Symbols: Use symbol font (via “insert symbol”), as other fonts may not convert correctly. Remember to insert the correct symbols in each case (e.g., the authentic degree symbol).
Amino acid and nucleic acid sequences: In most fonts, different letters have different widths. If you need letters to align, use a monospaced (fixed-width) font, such as Courier.
Fonts for your figures: Figure labels should be crisp and easy to read. Sans-serif fonts like Arial and Helvetica are good choices for figures, since they match the final text in most journals. Journals generally use sans-serif fonts because they look clean and high-tech, or possibly because they take up less space. The alert reader will also notice in the example above that, although both phrases are in the same size type, they look very different. For professional-looking figures, stick to one font type and size throughout. We often see differences in font between panels of a single figure, and the overall effect is shoddy.

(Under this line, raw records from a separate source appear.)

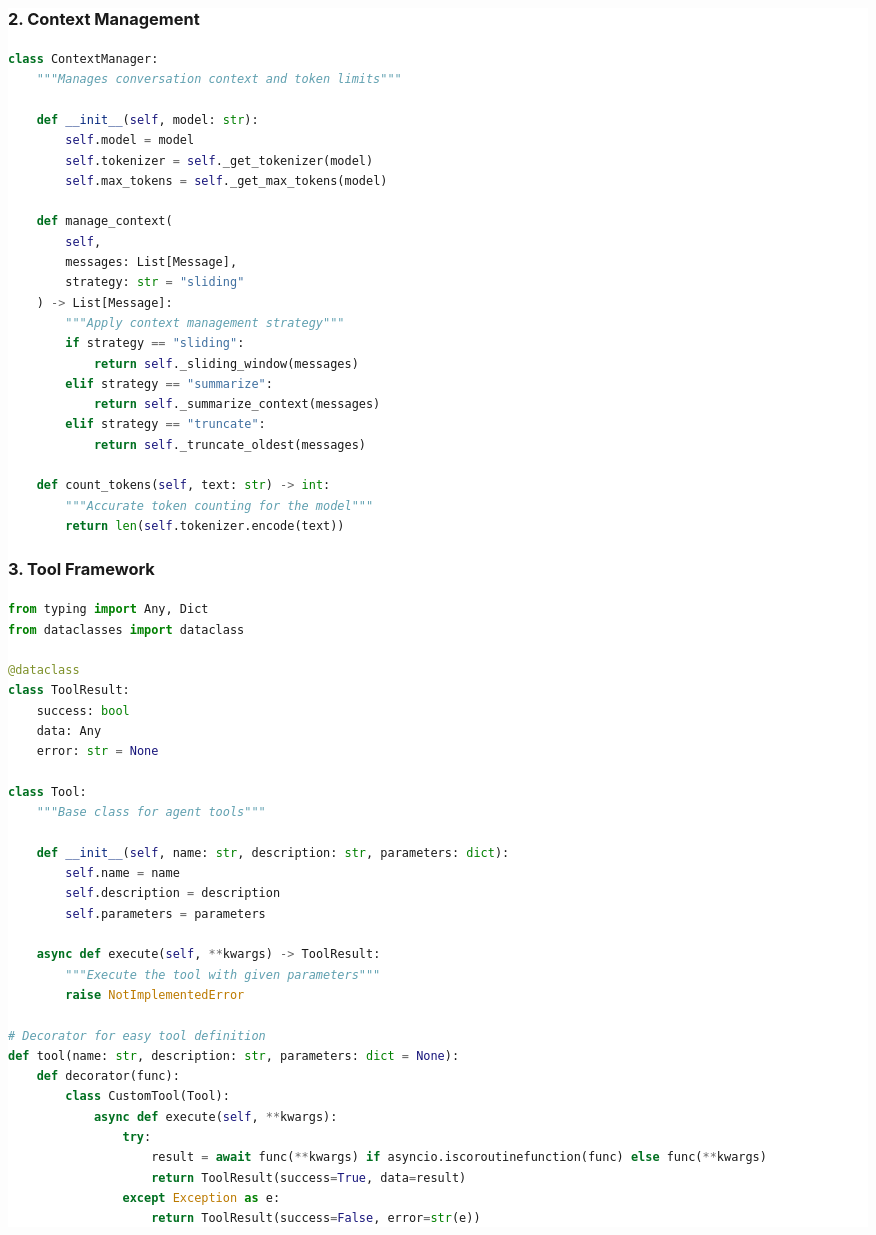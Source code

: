 ### 2. Context Management

```python
class ContextManager:
    """Manages conversation context and token limits"""

    def __init__(self, model: str):
        self.model = model
        self.tokenizer = self._get_tokenizer(model)
        self.max_tokens = self._get_max_tokens(model)

    def manage_context(
        self,
        messages: List[Message],
        strategy: str = "sliding"
    ) -> List[Message]:
        """Apply context management strategy"""
        if strategy == "sliding":
            return self._sliding_window(messages)
        elif strategy == "summarize":
            return self._summarize_context(messages)
        elif strategy == "truncate":
            return self._truncate_oldest(messages)

    def count_tokens(self, text: str) -> int:
        """Accurate token counting for the model"""
        return len(self.tokenizer.encode(text))
```

### 3. Tool Framework

```python
from typing import Any, Dict
from dataclasses import dataclass

@dataclass
class ToolResult:
    success: bool
    data: Any
    error: str = None

class Tool:
    """Base class for agent tools"""

    def __init__(self, name: str, description: str, parameters: dict):
        self.name = name
        self.description = description
        self.parameters = parameters

    async def execute(self, **kwargs) -> ToolResult:
        """Execute the tool with given parameters"""
        raise NotImplementedError

# Decorator for easy tool definition
def tool(name: str, description: str, parameters: dict = None):
    def decorator(func):
        class CustomTool(Tool):
            async def execute(self, **kwargs):
                try:
                    result = await func(**kwargs) if asyncio.iscoroutinefunction(func) else func(**kwargs)
                    return ToolResult(success=True, data=result)
                except Exception as e:
                    return ToolResult(success=False, error=str(e))
```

What do the journals have to say about font choices? We surveyed the Instructions for Authors of several journals that our clients frequently publish in, and here’s what we found:
Science: “Lettering in Helvetica font is preferable for figures”…”For best conversion, we recommend use of Times and Symbol fonts only.”
Nature: “We prefer the use of a ‘standard’ font, preferably 12-point Times New Roman.”..”Amino-acid sequences should be printed in Courier (or other monospaced) font using the one-letter code in lines of 50 or 100 characters.”
PNAS: Not specified.
Cell: For figures: “Different panels should be labeled with capital letters, and Helvetica or Arial font should be used for any text.” For graphical icons: “Font: Arial, 12–16 points. Smaller fonts will not be legible online.”
The Plant Cell: “Acceptable fonts: Arial, Times New Roman, Symbol font (for Greek characters)”…. “Use the same type and size of sans serif font for all of your figures (Arial at a minimum 8 pt size is recommended).”
PLoS: “Use any standard font and a standard font size.”